Okay, here’s my blog post about making gluten-free, dairy-free, and sugar-free cookies:
So, I’ve been trying to eat healthier lately, cutting out gluten, dairy, and sugar. But, man, I have a HUGE sweet tooth. I needed to find a way to satisfy my cookie cravings without, you know, totally wrecking my diet. Thus began my quest for the perfect “free-from” cookie.
The Experiment Begins
First, I looked at a few recipes online, you know, just get a general idea. I quickly realized that it’s a whole different ballgame when you can’t use regular flour, butter, or sugar. It’s like, what’s even LEFT to make a cookie with?!

I decided to start with almond flour as my base. I’d heard good things about it. I also picked up some coconut oil to replace the butter. For sweetness, I went with a combination of stevia and a touch of unsweetened applesauce.
Trial and Error (Lots of Error)
- Attempt #1: Total disaster.
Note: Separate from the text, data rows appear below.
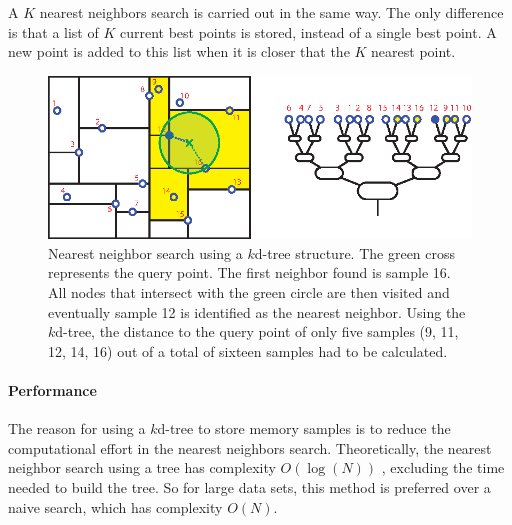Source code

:A $K$ nearest neighbors search is carried out in the same way. The only difference is that a list of $K$ current best points is stored, instead of a single best point. A new point is added to this list when it is closer that the $K$ nearest point. 

\begin{figure}[htbp]
	\centering
		\includegraphics[width=.7\textwidth]{img/kdtree_NNsearch_treev2}
	\caption[Nearest neighbor search using a $k$d-tree]{Nearest neighbor search using a $k$d-tree structure. The green cross represents the query point. The first neighbor found is sample 16. All nodes that intersect with the green circle are then visited and eventually sample 12 is identified as the nearest neighbor. Using the $k$d-tree, the distance to the query point of only five samples (9, 11, 12, 14, 16) out of a total of sixteen samples had to be calculated.}
	\label{fig:LLR-kdtree_NNsearch}
\end{figure}


\paragraph{Performance}
The reason for using a $k$d-tree to store memory samples is to reduce the computational effort in the nearest neighbors search. Theoretically, the nearest neighbor search using a tree has complexity $O(\log(N))$ \cite{Friedman:77}, excluding the time needed to build the tree. So for large data sets, this method is preferred over a naive search, which has complexity $O(N)$.

%

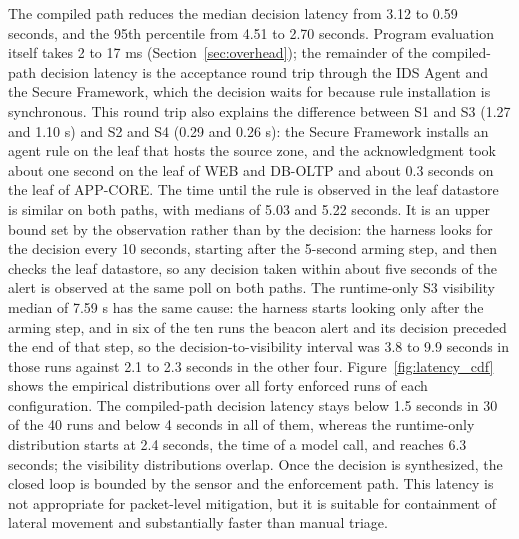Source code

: \documentclass[final,5p]{elsarticle}
\begin{document}
The compiled path reduces the median decision latency from 3.12 to 0.59 seconds, and the 95th percentile from 4.51 to 2.70 seconds. Program evaluation itself takes 2 to 17 ms (Section~\ref{sec:overhead}); the remainder of the compiled-path decision latency is the acceptance round trip through the IDS Agent and the Secure Framework, which the decision waits for because rule installation is synchronous. This round trip also explains the difference between S1 and S3 (1.27 and 1.10 s) and S2 and S4 (0.29 and 0.26 s): the Secure Framework installs an agent rule on the leaf that hosts the source zone, and the acknowledgment took about one second on the leaf of WEB and DB-OLTP and about 0.3 seconds on the leaf of APP-CORE. The time until the rule is observed in the leaf datastore is similar on both paths, with medians of 5.03 and 5.22 seconds. It is an upper bound set by the observation rather than by the decision: the harness looks for the decision every 10 seconds, starting after the 5-second arming step, and then checks the leaf datastore, so any decision taken within about five seconds of the alert is observed at the same poll on both paths. The runtime-only S3 visibility median of 7.59 s has the same cause: the harness starts looking only after the arming step, and in six of the ten runs the beacon alert and its decision preceded the end of that step, so the decision-to-visibility interval was 3.8 to 9.9 seconds in those runs against 2.1 to 2.3 seconds in the other four. Figure~\ref{fig:latency_cdf} shows the empirical distributions over all forty enforced runs of each configuration. The compiled-path decision latency stays below 1.5 seconds in 30 of the 40 runs and below 4 seconds in all of them, whereas the runtime-only distribution starts at 2.4 seconds, the time of a model call, and reaches 6.3 seconds; the visibility distributions overlap. Once the decision is synthesized, the closed loop is bounded by the sensor and the enforcement path. This latency is not appropriate for packet-level mitigation, but it is suitable for containment of lateral movement and substantially faster than manual triage.
\end{document}
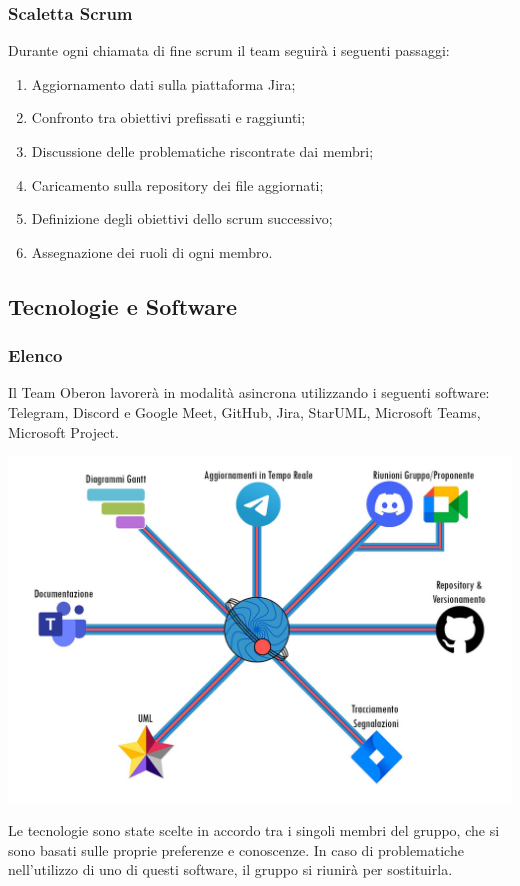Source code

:\subsubsection{Scaletta Scrum}
Durante ogni chiamata di fine scrum il team seguirà i seguenti passaggi:
\begin{enumerate}
    \item Aggiornamento dati sulla piattaforma Jira;
    \item Confronto tra obiettivi prefissati e raggiunti;
    \item Discussione delle problematiche riscontrate dai membri;
    \item Caricamento sulla repository dei file aggiornati;
    \item Definizione degli obiettivi dello scrum successivo;
    \item Assegnazione dei ruoli di ogni membro.
\end{enumerate}

\subsection{Tecnologie e Software}
\subsubsection{Elenco}
Il Team Oberon lavorerà in modalità asincrona utilizzando i seguenti software: Telegram, Discord e Google Meet, GitHub, Jira, StarUML, Microsoft Teams, Microsoft Project. \newline
\begin{center}
    \includegraphics[scale = 1.0]{img/tecnologie.png}\\[1cm] 
\end{center}
Le tecnologie sono state scelte in accordo tra i singoli membri del gruppo, che si sono basati sulle proprie preferenze e conoscenze. In caso di problematiche nell’utilizzo di uno di questi software, il gruppo si riunirà per sostituirla.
I followed one recipe exactly, and the cookies ended up flat, greasy, and tasted like… well, not cookies. They spread out on the baking sheet and were super oily. I used parchment paper, and they were stick in it.
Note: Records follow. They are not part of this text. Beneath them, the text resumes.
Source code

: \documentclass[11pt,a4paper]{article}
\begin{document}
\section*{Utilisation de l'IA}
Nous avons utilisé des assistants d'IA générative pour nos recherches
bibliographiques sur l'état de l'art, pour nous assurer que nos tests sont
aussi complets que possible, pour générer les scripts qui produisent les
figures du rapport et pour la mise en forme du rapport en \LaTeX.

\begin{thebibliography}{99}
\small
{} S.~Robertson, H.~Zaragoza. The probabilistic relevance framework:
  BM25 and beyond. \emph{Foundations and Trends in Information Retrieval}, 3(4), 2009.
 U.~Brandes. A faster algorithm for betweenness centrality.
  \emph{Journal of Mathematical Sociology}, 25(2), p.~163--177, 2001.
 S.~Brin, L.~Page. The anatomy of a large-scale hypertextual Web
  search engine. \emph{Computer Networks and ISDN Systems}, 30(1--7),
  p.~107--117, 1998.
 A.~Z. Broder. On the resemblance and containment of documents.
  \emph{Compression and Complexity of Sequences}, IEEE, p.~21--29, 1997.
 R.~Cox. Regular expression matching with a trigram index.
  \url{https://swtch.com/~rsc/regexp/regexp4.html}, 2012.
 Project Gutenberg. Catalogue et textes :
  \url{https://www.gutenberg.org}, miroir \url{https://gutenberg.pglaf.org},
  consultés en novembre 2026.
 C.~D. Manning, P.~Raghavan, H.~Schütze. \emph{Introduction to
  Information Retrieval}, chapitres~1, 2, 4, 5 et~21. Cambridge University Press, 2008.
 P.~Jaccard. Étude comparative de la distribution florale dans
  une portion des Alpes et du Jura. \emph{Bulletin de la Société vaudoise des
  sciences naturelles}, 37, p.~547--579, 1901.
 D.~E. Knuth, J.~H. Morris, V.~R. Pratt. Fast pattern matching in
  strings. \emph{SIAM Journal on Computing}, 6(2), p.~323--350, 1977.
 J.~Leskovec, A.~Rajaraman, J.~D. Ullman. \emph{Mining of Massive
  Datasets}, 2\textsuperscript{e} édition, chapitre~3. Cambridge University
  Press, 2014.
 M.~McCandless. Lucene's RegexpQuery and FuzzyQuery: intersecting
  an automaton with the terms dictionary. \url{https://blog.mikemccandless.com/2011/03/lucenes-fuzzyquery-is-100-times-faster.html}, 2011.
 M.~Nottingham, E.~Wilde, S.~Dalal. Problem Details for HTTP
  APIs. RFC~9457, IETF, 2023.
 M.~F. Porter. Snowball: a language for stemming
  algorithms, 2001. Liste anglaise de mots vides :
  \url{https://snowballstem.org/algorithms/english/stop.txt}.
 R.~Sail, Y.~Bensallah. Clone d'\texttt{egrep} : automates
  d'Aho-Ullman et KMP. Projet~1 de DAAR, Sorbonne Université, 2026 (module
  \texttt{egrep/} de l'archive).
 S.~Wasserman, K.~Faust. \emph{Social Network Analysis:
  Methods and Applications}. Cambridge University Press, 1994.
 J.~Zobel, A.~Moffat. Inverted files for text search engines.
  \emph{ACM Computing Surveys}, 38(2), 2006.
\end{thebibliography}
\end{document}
- Attempt #2: I adjusted the flour ratio, adding a bit more almond flour. I also chilled the dough for 30 minutes before baking, hoping that would help them hold their shape. Better, but still not great. They were crumbly and tasted a bit bland.
- Attempt #3: I think, the cookies tasted a little bitter because I over-sweetened.
- Attempt #4: Okay, this is where things started to look up! I added an egg (I know, not strictly dairy-free, but it really helped with the texture), and I also threw in some sugar-free chocolate chips. I also reduced the baking time a bit.
Success (Finally!)
The fourth batch was the winner! They were still a little softer than a traditional cookie, but they held their shape, had a nice chewy texture, and actually tasted GOOD. The chocolate chips definitely helped. I’m telling you, that little bit of chocolate made all the difference.
I baked them at 350 degrees (Fahrenheit, of course) for about 10-12 minutes, just until the edges were lightly golden. I let them cool on the baking sheet for a few minutes before transferring them to a wire rack to cool completely.
It was a journey, for sure. But I’m pretty proud of myself for finally figuring out a gluten-free, dairy-free, and sugar-free cookie recipe that doesn’t taste like cardboard. It just goes to show that you can still enjoy treats, even with dietary restrictions. It just takes a little (or a lot of) experimentation!